[Stored data]
-------

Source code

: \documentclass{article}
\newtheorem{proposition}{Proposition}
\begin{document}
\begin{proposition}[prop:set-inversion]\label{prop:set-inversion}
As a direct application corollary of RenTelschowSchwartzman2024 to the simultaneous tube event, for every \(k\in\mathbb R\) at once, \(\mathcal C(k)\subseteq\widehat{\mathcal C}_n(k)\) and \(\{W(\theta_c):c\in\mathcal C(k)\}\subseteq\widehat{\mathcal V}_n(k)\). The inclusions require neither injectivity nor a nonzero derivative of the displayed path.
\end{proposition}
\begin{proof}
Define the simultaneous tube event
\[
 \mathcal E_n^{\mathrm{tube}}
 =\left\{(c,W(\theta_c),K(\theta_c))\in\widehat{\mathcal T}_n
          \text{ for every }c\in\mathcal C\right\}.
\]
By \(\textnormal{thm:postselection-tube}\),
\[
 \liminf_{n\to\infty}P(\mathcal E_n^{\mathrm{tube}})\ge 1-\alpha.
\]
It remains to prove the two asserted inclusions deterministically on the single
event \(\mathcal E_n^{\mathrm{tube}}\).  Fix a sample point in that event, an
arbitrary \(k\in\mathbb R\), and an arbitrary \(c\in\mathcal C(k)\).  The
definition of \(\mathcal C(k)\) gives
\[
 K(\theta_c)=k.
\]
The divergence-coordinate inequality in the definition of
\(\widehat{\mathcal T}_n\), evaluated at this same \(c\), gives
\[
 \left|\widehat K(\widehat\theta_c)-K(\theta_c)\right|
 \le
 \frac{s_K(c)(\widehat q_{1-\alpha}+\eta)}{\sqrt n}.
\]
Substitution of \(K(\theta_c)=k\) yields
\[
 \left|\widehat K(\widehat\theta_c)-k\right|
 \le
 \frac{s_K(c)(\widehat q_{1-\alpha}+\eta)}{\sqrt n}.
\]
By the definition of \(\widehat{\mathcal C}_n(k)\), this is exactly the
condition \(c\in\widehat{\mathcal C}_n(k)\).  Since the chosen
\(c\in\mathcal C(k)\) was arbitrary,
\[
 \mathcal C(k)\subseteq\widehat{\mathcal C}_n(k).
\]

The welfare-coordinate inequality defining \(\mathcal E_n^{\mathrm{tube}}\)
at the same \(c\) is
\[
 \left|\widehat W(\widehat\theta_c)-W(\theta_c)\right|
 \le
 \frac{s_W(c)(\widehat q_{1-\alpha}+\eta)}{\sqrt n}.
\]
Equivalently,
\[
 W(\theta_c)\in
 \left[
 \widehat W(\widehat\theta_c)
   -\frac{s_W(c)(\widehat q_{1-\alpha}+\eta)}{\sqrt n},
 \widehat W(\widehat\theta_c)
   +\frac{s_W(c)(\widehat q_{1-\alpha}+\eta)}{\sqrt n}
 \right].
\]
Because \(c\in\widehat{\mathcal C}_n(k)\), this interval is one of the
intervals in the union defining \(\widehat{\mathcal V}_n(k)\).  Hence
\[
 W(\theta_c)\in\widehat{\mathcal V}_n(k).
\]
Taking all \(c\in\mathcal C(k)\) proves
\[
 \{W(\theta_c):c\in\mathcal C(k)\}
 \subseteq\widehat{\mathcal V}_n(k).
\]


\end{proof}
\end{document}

-------

**Work instruction:**
Which lines above include the word "right"? Pick them out and copy them.

**Solution to the exercise:**
          \text{ for every }c\in\mathcal C\right\}.
 \left|\widehat K(\widehat\theta_c)-K(\theta_c)\right|
 \left|\widehat K(\widehat\theta_c)-k\right|
 \left|\widehat W(\widehat\theta_c)-W(\theta_c)\right|
 \right].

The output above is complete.